God’s Country capitalizes on Malle’s outsider status – like a light version of Werner Herzog – to give insight into a rural farming community in Minnesota. Hailing from the semi-rural upper Midwest myself, much of the film hit incredibly close to home. For instance, Malle notes that Midwesterners seem incredibly pre-occupied by their lawns and Port Washington, WI was no different. The combination of a lack of things to do and decently sized plots of land makes lawn mowing a constant hobby, like the masculine version of knitting. Lawns and alcoholism (the former is replaced by snow shoveling in winter) – that’s the Midwest from spring to winter.

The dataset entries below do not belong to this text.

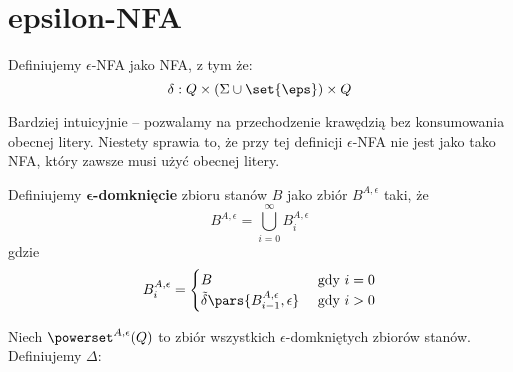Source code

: \newpage
\section{epsilon-NFA}
\begin{definition}
    Definiujemy \( \epsilon \)-NFA jako NFA, z tym że:
    \[
        \delta: Q \times (\Sigma \cup \set{\eps}) \times Q
    \]
\end{definition}
Bardziej intuicyjnie -- pozwalamy na przechodzenie krawędzią bez konsumowania obecnej litery.
Niestety sprawia to, że przy tej definicji \( \epsilon \)-NFA nie jest jako tako NFA, który zawsze musi użyć obecnej litery.

\begin{definition}
    Definiujemy \(\mathbf{\epsilon}\)\textbf{-domknięcie} zbioru stanów \( B \) jako zbiór \( B^{A, \epsilon} \) taki, że
    \[
        B^{A, \epsilon} = \bigcup_{i=0}^\infty B_i^{A, \epsilon}
    \]
    gdzie
    \[
        B_i^{A, \epsilon} = \begin{cases}
            B & \text{ gdy } i = 0 \\
            \tilde \delta\pars{B_{i-1}^{A, \epsilon}, \epsilon} & \text{ gdy } i > 0
        \end{cases}
    \]
\end{definition}
\begin{definition}
    Niech \(\powerset^{A, \epsilon}(Q) \) to zbiór wszystkich \(\epsilon\)-domkniętych zbiorów stanów.
    Definiujemy \( \Delta :  \)
\end{definition}

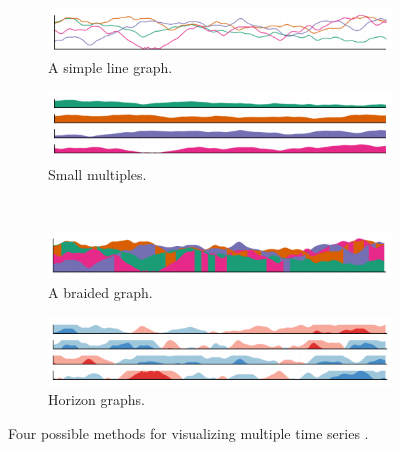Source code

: \documentclass{article}
\begin{document}
\begin{figure}
        \centering
        \begin{subfigure}[b]{0.4\textwidth}
                \includegraphics[width=\textwidth]{figures/ts_simplelinegraph.png}
                \caption{A simple line graph.}
                \label{fig:ts_simple}
        \end{subfigure}
        \begin{subfigure}[b]{0.4\textwidth}
                \includegraphics[width=\textwidth]{figures/ts_smallmultiples.png}
                \caption{Small multiples.}
                \label{fig:ts_smmult}
        \end{subfigure}
        \\
        \begin{subfigure}[b]{0.4\textwidth}
                \includegraphics[width=\textwidth]{figures/ts_braidedgraph.png}
                \caption{A braided graph.}
                \label{fig:ts_braid}
        \end{subfigure}
        \begin{subfigure}[b]{0.4\textwidth}
                \includegraphics[width=\textwidth]{figures/ts_horizongraphs.png}
                \caption{Horizon graphs.}
                \label{fig:ts_horizon}
        \end{subfigure}
        \caption{Four possible methods for visualizing multiple time series \cite{javed2010}.}
        \label{fig:ts_compare}
\end{figure}
\end{document}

Yet, Malle’s insight sees beyond the relatively superficial. We see households in which religious people get married and have children at such a young age that they either drink their problems away or fall into an increasing divorce rate. When Malle returns after 6 years away (he shot the first 75 minutes of the film in 1979 and returned to shoot last 15 minutes in 1985), the town’s fragile agriculture based economy has been destroyed by overproduction. A once wealthy feed magnate blames a Jewish conspiracy, but hidden in his anti-Semitic a.m. radio rhetoric is a shred of truth about the actual source of his economic circumstances: America re-elected an actor, not a politician, and ballooned a deficit for a hearty smile. Meanwhile, the town’s lawyer – who has become a close friend of Malle (who actually appears on-camera in the second half, which makes for a rather jarring formal transition that fits with the upheaval that the town has gone through) – hopes that the next generations of America will refuse the philosophy of greed that has flourished under Ronald Reagan. Thirty years later, in the midst of a Trump GOP candidacy? Gordon Gecko seems to be on the White House’s doorstep.